While the Obama administration was subsidizing failed or inefficient green industries, radical breakthroughs in domestic fossil-fuel exploration and recovery -- especially horizontal drilling and fracking -- have vastly increased the known American reserves of gas and oil. Modern efficient engines have meant that both can be consumed with little, if any, pollution -- at a time when a struggling U.S. economy is paying nearly half a trillion dollars for imported fossil fuels. The public apparently would prefer developing more of our own gas, oil, shale, tar sands and coal as an alternative to going broke by either importing more fuels from abroad or subsidizing more inefficient windmills and solar panels at home.

We simply don't know positively whether recent human activity has caused the planet to warm up to dangerous levels. But we do know that those who insist it does are sometimes disingenuous, often profit-minded, and nearly always impractical.
 
Can't unleash VDH on the folks here, Cass. Their minds have been warped by the NY Times, etc.

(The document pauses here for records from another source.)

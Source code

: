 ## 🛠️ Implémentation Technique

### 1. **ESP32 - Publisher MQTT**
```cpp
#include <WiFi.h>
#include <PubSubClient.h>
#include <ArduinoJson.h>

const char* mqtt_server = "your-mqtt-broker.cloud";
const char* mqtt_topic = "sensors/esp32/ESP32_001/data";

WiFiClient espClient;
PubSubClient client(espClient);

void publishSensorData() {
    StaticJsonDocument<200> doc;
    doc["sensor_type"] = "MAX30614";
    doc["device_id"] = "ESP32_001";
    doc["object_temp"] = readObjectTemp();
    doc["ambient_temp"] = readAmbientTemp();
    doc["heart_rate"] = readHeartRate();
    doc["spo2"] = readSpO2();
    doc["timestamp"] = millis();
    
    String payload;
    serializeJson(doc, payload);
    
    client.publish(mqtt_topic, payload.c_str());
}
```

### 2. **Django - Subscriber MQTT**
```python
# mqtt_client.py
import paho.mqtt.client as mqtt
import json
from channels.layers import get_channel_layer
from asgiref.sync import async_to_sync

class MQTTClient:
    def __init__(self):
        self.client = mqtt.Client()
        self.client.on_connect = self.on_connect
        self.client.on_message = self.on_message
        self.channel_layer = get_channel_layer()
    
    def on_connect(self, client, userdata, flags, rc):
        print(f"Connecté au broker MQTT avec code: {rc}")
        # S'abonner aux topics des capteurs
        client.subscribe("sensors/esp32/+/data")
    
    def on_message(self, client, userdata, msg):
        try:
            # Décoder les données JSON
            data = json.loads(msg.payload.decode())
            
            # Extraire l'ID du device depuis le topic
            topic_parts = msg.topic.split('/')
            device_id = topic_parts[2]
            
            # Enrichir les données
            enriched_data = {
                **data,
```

Might cause a fatal disconnect.
Start them with easier stuff...who's the "conservative" opinion guy for the NYT? David Brooks?
 
On classics and history he has a pedigree. On science..just an opinionist

There is no one jot of scientific data in his opinion piece. He is just recycling climate gate claims.

Sad
 
infi said:
On classics and history he has a pedigree. On science..just an opinionist

And, the leaders of the GW movement, AlGore and MichaelMoore, what degrees do they hold, pray tell?
 
Greenland was settled by the Vikings in the 10 hundreds, I believe. There once was a reason it was named Greenland.The remains of the settlements have been found and it is an absolute fact that grapes were grown there at one time.Eventually Greenland became unlivable due to Global Cooling.Human activity had no influence on that climate change.The same folks who blame us for global warming now blamed us for global cooling in the '70s.Anyone remember the severe winters we used to suffer in those years and the dire predictions of our intellectual betters?These global warming hucksters have more than the wellfare of the planet on their minds.There are $$$ signs for those at the forefront of green technology.Look how they're pushing electric cars when we still need coal plants to charge them?
 
Cassidain said:
infi said:
On classics and history he has a pedigree. On science..just an opinionist

And, the leaders of the GW movement, AlGore and MichaelMoore, what degrees do they hold, pray tell?

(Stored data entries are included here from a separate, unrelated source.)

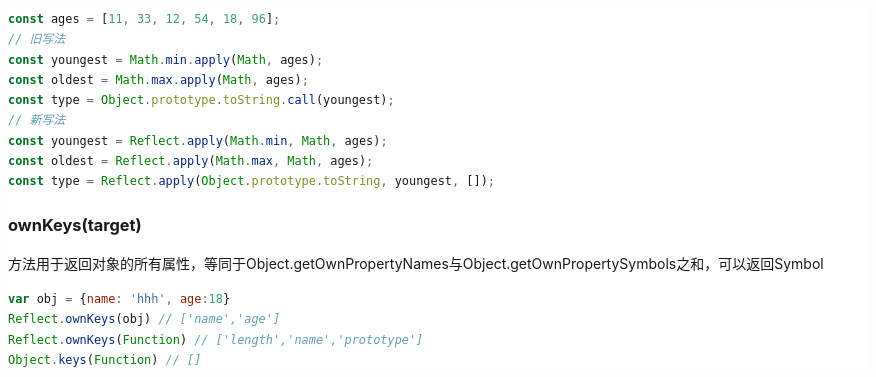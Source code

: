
 ```js
const ages = [11, 33, 12, 54, 18, 96];
// 旧写法
const youngest = Math.min.apply(Math, ages);
const oldest = Math.max.apply(Math, ages);
const type = Object.prototype.toString.call(youngest);
// 新写法
const youngest = Reflect.apply(Math.min, Math, ages);
const oldest = Reflect.apply(Math.max, Math, ages);
const type = Reflect.apply(Object.prototype.toString, youngest, []);
```


### ownKeys(target)

方法用于返回对象的所有属性，等同于Object.getOwnPropertyNames与Object.getOwnPropertySymbols之和，可以返回Symbol
```js
var obj = {name: 'hhh', age:18}
Reflect.ownKeys(obj) // ['name','age']
Reflect.ownKeys(Function) // ['length','name','prototype']
Object.keys(Function) // []
```
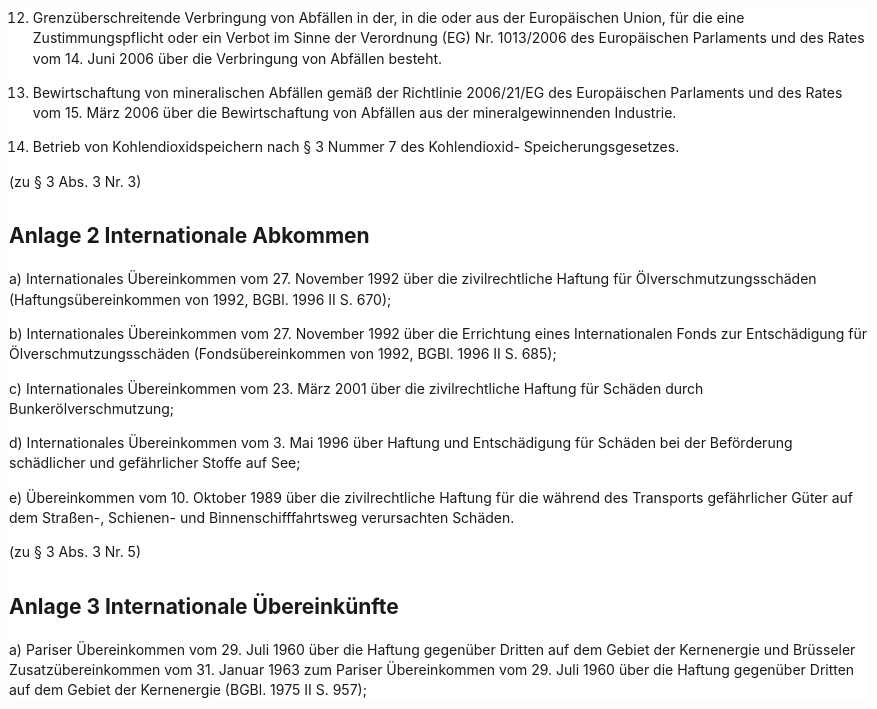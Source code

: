 
12. Grenzüberschreitende Verbringung von Abfällen in der, in die oder aus
    der Europäischen Union, für die eine Zustimmungspflicht oder ein
    Verbot im Sinne der Verordnung (EG) Nr. 1013/2006 des Europäischen
    Parlaments und des Rates vom 14. Juni 2006 über die Verbringung von
    Abfällen besteht.


13. Bewirtschaftung von mineralischen Abfällen gemäß der Richtlinie
    2006/21/EG des Europäischen Parlaments und des Rates vom 15. März 2006
    über die Bewirtschaftung von Abfällen aus der mineralgewinnenden
    Industrie.


14. Betrieb von Kohlendioxidspeichern nach § 3 Nummer 7 des Kohlendioxid-
    Speicherungsgesetzes.




(zu § 3 Abs. 3 Nr. 3)

## Anlage 2 Internationale Abkommen


a)  Internationales Übereinkommen vom 27. November 1992 über die
    zivilrechtliche Haftung für Ölverschmutzungsschäden
    (Haftungsübereinkommen von 1992, BGBl. 1996 II S. 670);


b)  Internationales Übereinkommen vom 27. November 1992 über die
    Errichtung eines Internationalen Fonds zur Entschädigung für
    Ölverschmutzungsschäden (Fondsübereinkommen von 1992, BGBl. 1996 II S.
    685);


c)  Internationales Übereinkommen vom 23. März 2001 über die
    zivilrechtliche Haftung für Schäden durch Bunkerölverschmutzung;


d)  Internationales Übereinkommen vom 3. Mai 1996 über Haftung und
    Entschädigung für Schäden bei der Beförderung schädlicher und
    gefährlicher Stoffe auf See;


e)  Übereinkommen vom 10. Oktober 1989 über die zivilrechtliche Haftung
    für die während des Transports gefährlicher Güter auf dem Straßen-,
    Schienen- und Binnenschifffahrtsweg verursachten Schäden.




(zu § 3 Abs. 3 Nr. 5)

## Anlage 3 Internationale Übereinkünfte


a)  Pariser Übereinkommen vom 29. Juli 1960 über die Haftung gegenüber
    Dritten auf dem Gebiet der Kernenergie und Brüsseler
    Zusatzübereinkommen vom 31. Januar 1963 zum Pariser Übereinkommen vom
    29\. Juli 1960 über die Haftung gegenüber Dritten auf dem Gebiet der
    Kernenergie (BGBl. 1975 II S. 957);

I quoted the latest research undertaken by credible and qualifies scientists. Moore and Gore are irrelevant to that.
You countered with an opinioist without scientific credentials. That was my point.
 
wickhamlane said:
.Eventually Greenland became unlivable due to Global Cooling.Human activity had no influence on that climate change

I am a little confused as to what that has to do with the overall point.

Because one occurrence of climate change was not due to man's potential environmental impact are you concluding that any/all climatic change is not impacted by later man's industrial activities?

That seems akin to saying one boat once sank from its wooden planks rotting naturally without man's interference then all boats that sink have nothing to do with man's actions.

It is a singular to global logic rationale that doesn't seem to be quite right.